Now there are two corrections or "perturbations" to consider: the fine structure correction, and the Zeeman Effect. I will call these $$H_F$$ and $$H_Z$$. The fine structure correction includes a relativistic term and a spin-orbit coupling term. The Zeeman effect is due to a (uniform) magnetic field which we will assume is in the z direction.

If the magnetic field is zero, then we can treat $$H_F$$ as a perturbation and get the familiar results for the fine structure correction. I will call this "procedure A."

If the magnetic field is nonzero then the classical approach to the problem is to consider three different limiting cases: the Weak-Field Zeeman Effect, the Strong-Field Zeeman Effect, and the Intermediate-Field Zeeman Effect.

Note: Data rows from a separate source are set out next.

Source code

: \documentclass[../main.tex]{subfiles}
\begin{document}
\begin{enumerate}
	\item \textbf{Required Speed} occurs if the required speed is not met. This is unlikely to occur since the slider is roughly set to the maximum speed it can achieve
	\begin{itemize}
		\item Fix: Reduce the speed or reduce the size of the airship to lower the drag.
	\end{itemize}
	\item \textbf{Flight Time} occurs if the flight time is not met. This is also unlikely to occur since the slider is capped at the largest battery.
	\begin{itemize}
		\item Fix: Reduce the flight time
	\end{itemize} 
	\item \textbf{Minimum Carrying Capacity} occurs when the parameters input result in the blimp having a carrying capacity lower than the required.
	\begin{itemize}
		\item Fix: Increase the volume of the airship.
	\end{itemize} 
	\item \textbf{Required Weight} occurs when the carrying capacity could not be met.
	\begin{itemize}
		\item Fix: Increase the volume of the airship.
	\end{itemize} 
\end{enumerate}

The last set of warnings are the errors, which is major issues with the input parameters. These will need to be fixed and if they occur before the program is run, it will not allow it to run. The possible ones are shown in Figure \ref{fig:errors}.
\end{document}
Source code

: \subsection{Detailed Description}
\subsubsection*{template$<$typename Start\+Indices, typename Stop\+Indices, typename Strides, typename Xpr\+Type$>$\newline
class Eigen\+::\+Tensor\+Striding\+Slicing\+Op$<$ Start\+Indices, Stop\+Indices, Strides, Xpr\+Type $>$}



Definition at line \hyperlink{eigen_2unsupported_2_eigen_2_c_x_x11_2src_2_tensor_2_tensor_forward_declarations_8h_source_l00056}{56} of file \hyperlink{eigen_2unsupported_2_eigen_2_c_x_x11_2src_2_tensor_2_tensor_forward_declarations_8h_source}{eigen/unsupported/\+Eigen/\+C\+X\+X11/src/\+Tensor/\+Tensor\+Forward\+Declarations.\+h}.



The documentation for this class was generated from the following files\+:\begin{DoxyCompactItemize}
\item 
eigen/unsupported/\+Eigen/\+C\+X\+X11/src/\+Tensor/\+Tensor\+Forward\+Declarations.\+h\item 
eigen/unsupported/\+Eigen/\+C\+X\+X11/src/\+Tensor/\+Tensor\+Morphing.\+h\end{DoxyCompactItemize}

For the Weak-Field Zeeman effect we treat the Zeeman effect as a perturbation on top of "procedure A."
For the Strong-Field Zeeman effect we take as our unperturbed energies: $$E_{n m_l m_s} = -\frac{13.6}{n^2} + \mu_B B_{ext} (m_l + 2m_s)$$
and then add in the fine-structure correction:
$$E_{fs} = \langle n l m_l m_s | (H_Z | n l m_l m_s \rangle $$

My question is: it looks like the steps we take for the Strong-Field Zeeman effect are exact until we get to the part where we add in the fine-structure correction. So why not just do it this way for all three regimes?

 

[DrClaude]

My question is: it looks like the steps we take for the Strong-Field Zeeman effect are exact until we get to the part where we add in the fine-structure correction. So why not just do it this way for all three regimes?

Because the description you would get then should not be useful. The point of all this is not to calculate energies, which we could do much better using other approaches (numerical), but to be able to put instructive labels on levels and have a simple picture to explain the spectra of atoms.

When you add $H_Z$ first, you start labelling levels with $m_l$ in addition to $n$ and $l$. But spin-orbit coupling mixes up those states so much that it doesn't make sense to think of the new levels in terms of the $m_l$ levels that make them up.

You can't turn off spin-orbit coupling. The only spectra you can compare are that of an atom with spin-orbit coupling and no field and the same atom with spin-orbit coupling and a field.

 

[aliens123]

Because the description you would get then should not be useful. The point of all this is not to calculate energies, which we could do much better using other approaches (numerical), but to be able to put instructive labels on levels and have a simple picture to explain the spectra of atoms.

When you add $H_Z$ first, you start labelling levels with $m_l$ in addition to $n$ and $l$. But spin-orbit coupling mixes up those states so much that it doesn't make sense to think of the new levels in terms of the $m_l$ levels that make them up.

You can't turn off spin-orbit coupling. The only spectra you can compare are that of an atom with spin-orbit coupling and no field and the same atom with spin-orbit coupling and a field.

Ah, I see. Thank you!